Barry Golding, the chief technology officer of Mathews & Company, a nationwide chain of mall-based menswear stores, was headed down the hall to his office, his head buried in printouts.
They Bought In. Now They Want to Bail Out.
Reprint: R0312A
Chief technology officer Barry Golding is meeting with Mathews & Company’s department heads to ask for another round of investment so he can begin implementing customer relationship management software at the menswear chain. For months, he has been the CRM project’s cheerleader. It was Barry who proposed it on the grounds that it could help achieve the CEO’s goal of increasing the company’s “share of closet.” It was Barry who got the department heads to “blue sky” an ideal CRM system that would give them genuine insight into customers’ preferences. It is Barry whose reputation is at stake.
But he quickly loses control of the meeting. One department head is disappointed that so few of her wish list items are in Barry’s latest plan. Another is sour on the project now that he’s discovered he won’t get any payback for two years. The CEO, who has given the project his blessing, isn’t present to back Barry up.

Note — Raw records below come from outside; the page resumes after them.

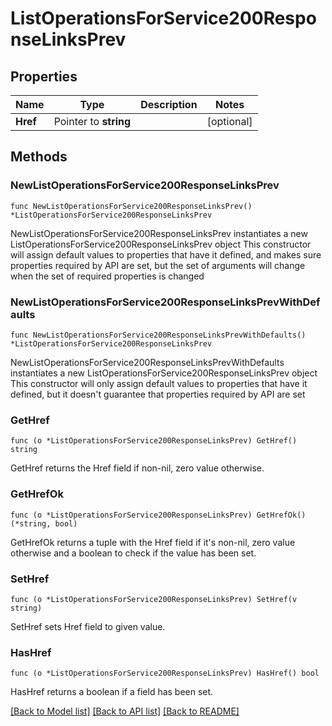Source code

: # ListOperationsForService200ResponseLinksPrev

## Properties

Name | Type | Description | Notes
------------ | ------------- | ------------- | -------------
**Href** | Pointer to **string** |  | [optional] 

## Methods

### NewListOperationsForService200ResponseLinksPrev

`func NewListOperationsForService200ResponseLinksPrev() *ListOperationsForService200ResponseLinksPrev`

NewListOperationsForService200ResponseLinksPrev instantiates a new ListOperationsForService200ResponseLinksPrev object
This constructor will assign default values to properties that have it defined,
and makes sure properties required by API are set, but the set of arguments
will change when the set of required properties is changed

### NewListOperationsForService200ResponseLinksPrevWithDefaults

`func NewListOperationsForService200ResponseLinksPrevWithDefaults() *ListOperationsForService200ResponseLinksPrev`

NewListOperationsForService200ResponseLinksPrevWithDefaults instantiates a new ListOperationsForService200ResponseLinksPrev object
This constructor will only assign default values to properties that have it defined,
but it doesn't guarantee that properties required by API are set

### GetHref

`func (o *ListOperationsForService200ResponseLinksPrev) GetHref() string`

GetHref returns the Href field if non-nil, zero value otherwise.

### GetHrefOk

`func (o *ListOperationsForService200ResponseLinksPrev) GetHrefOk() (*string, bool)`

GetHrefOk returns a tuple with the Href field if it's non-nil, zero value otherwise
and a boolean to check if the value has been set.

### SetHref

`func (o *ListOperationsForService200ResponseLinksPrev) SetHref(v string)`

SetHref sets Href field to given value.

### HasHref

`func (o *ListOperationsForService200ResponseLinksPrev) HasHref() bool`

HasHref returns a boolean if a field has been set.


[[Back to Model list]](../README.md#documentation-for-models) [[Back to API list]](../README.md#documentation-for-api-endpoints) [[Back to README]](../README.md)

Barry can’t see what he could have done to keep the department heads on his side. But a friend later tells him about what she calls the “blue sky paradox”: You have to get people to dream big to sell a project, but by doing that you set them up to be disappointed.
What can Barry do to save the project? Commenting on this fictional case study are Nathaniel Leonard, the supply chain director of Goodyear’s Engineered Products business; Andrew McAfee, an assistant professor at Harvard Business School; Barry J. Gilway, the executive vice president of Zurich North America Services; and John Freeland, the managing partner of Accenture’s CRM practice.